Problem description – The data must be given again in full, with no line altered.

Stored entries:
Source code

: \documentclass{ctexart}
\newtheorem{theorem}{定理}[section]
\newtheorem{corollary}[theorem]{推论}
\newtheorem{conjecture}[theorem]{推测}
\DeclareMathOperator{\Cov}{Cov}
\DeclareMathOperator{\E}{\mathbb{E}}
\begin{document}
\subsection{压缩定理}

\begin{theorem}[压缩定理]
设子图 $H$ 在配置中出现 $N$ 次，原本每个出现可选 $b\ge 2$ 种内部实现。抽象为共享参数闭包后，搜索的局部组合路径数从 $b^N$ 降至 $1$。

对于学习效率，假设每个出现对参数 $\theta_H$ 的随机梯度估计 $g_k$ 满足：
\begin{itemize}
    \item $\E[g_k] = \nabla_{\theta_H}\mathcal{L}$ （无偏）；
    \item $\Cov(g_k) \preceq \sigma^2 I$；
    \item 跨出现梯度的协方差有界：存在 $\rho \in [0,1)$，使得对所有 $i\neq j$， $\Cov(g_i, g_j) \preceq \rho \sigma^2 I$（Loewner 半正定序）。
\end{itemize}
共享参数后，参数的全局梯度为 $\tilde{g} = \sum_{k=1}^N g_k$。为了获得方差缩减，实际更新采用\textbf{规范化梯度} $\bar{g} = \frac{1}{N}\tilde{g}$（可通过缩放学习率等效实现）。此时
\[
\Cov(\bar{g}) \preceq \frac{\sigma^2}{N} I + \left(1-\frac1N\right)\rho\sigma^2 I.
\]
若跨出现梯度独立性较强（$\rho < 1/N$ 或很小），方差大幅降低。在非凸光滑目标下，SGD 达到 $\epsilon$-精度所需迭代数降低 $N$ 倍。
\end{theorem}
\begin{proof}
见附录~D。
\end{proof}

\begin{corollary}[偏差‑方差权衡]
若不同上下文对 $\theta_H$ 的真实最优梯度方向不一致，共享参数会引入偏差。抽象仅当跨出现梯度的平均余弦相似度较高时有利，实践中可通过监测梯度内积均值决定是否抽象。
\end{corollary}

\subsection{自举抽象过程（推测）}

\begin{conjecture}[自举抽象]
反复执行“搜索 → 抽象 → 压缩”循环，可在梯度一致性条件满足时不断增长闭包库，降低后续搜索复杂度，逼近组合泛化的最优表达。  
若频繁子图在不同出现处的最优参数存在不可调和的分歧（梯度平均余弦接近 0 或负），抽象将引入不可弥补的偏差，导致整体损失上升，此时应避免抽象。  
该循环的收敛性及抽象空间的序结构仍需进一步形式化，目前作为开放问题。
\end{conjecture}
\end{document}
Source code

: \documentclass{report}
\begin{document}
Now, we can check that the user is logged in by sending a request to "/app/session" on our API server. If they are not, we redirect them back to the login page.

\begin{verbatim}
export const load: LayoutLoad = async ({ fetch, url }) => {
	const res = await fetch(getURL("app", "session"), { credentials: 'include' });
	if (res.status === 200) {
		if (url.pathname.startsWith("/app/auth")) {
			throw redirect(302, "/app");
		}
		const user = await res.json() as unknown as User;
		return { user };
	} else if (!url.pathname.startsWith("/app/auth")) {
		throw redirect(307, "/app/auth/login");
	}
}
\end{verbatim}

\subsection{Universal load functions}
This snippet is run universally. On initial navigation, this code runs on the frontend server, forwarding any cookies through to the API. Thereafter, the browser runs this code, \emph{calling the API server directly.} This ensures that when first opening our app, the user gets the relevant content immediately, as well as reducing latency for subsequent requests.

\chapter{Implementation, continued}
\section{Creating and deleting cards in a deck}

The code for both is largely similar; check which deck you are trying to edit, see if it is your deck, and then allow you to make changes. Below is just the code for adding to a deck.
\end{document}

Response to this exercise –
Source code

: \documentclass{ctexart}
\newtheorem{theorem}{定理}[section]
\newtheorem{corollary}[theorem]{推论}
\newtheorem{conjecture}[theorem]{推测}
\DeclareMathOperator{\Cov}{Cov}
\DeclareMathOperator{\E}{\mathbb{E}}
\begin{document}
\subsection{压缩定理}

\begin{theorem}[压缩定理]
设子图 $H$ 在配置中出现 $N$ 次，原本每个出现可选 $b\ge 2$ 种内部实现。抽象为共享参数闭包后，搜索的局部组合路径数从 $b^N$ 降至 $1$。

对于学习效率，假设每个出现对参数 $\theta_H$ 的随机梯度估计 $g_k$ 满足：
\begin{itemize}
    \item $\E[g_k] = \nabla_{\theta_H}\mathcal{L}$ （无偏）；
    \item $\Cov(g_k) \preceq \sigma^2 I$；
    \item 跨出现梯度的协方差有界：存在 $\rho \in [0,1)$，使得对所有 $i\neq j$， $\Cov(g_i, g_j) \preceq \rho \sigma^2 I$（Loewner 半正定序）。
\end{itemize}
共享参数后，参数的全局梯度为 $\tilde{g} = \sum_{k=1}^N g_k$。为了获得方差缩减，实际更新采用\textbf{规范化梯度} $\bar{g} = \frac{1}{N}\tilde{g}$（可通过缩放学习率等效实现）。此时
\[
\Cov(\bar{g}) \preceq \frac{\sigma^2}{N} I + \left(1-\frac1N\right)\rho\sigma^2 I.
\]
若跨出现梯度独立性较强（$\rho < 1/N$ 或很小），方差大幅降低。在非凸光滑目标下，SGD 达到 $\epsilon$-精度所需迭代数降低 $N$ 倍。
\end{theorem}
\begin{proof}
见附录~D。
\end{proof}

\begin{corollary}[偏差‑方差权衡]
若不同上下文对 $\theta_H$ 的真实最优梯度方向不一致，共享参数会引入偏差。抽象仅当跨出现梯度的平均余弦相似度较高时有利，实践中可通过监测梯度内积均值决定是否抽象。
\end{corollary}

\subsection{自举抽象过程（推测）}

\begin{conjecture}[自举抽象]
反复执行“搜索 → 抽象 → 压缩”循环，可在梯度一致性条件满足时不断增长闭包库，降低后续搜索复杂度，逼近组合泛化的最优表达。  
若频繁子图在不同出现处的最优参数存在不可调和的分歧（梯度平均余弦接近 0 或负），抽象将引入不可弥补的偏差，导致整体损失上升，此时应避免抽象。  
该循环的收敛性及抽象空间的序结构仍需进一步形式化，目前作为开放问题。
\end{conjecture}
\end{document}
Source code

: \documentclass{report}
\begin{document}
Now, we can check that the user is logged in by sending a request to "/app/session" on our API server. If they are not, we redirect them back to the login page.

\begin{verbatim}
export const load: LayoutLoad = async ({ fetch, url }) => {
	const res = await fetch(getURL("app", "session"), { credentials: 'include' });
	if (res.status === 200) {
		if (url.pathname.startsWith("/app/auth")) {
			throw redirect(302, "/app");
		}
		const user = await res.json() as unknown as User;
		return { user };
	} else if (!url.pathname.startsWith("/app/auth")) {
		throw redirect(307, "/app/auth/login");
	}
}
\end{verbatim}

\subsection{Universal load functions}
This snippet is run universally. On initial navigation, this code runs on the frontend server, forwarding any cookies through to the API. Thereafter, the browser runs this code, \emph{calling the API server directly.} This ensures that when first opening our app, the user gets the relevant content immediately, as well as reducing latency for subsequent requests.

\chapter{Implementation, continued}
\section{Creating and deleting cards in a deck}

The code for both is largely similar; check which deck you are trying to edit, see if it is your deck, and then allow you to make changes. Below is just the code for adding to a deck.
\end{document}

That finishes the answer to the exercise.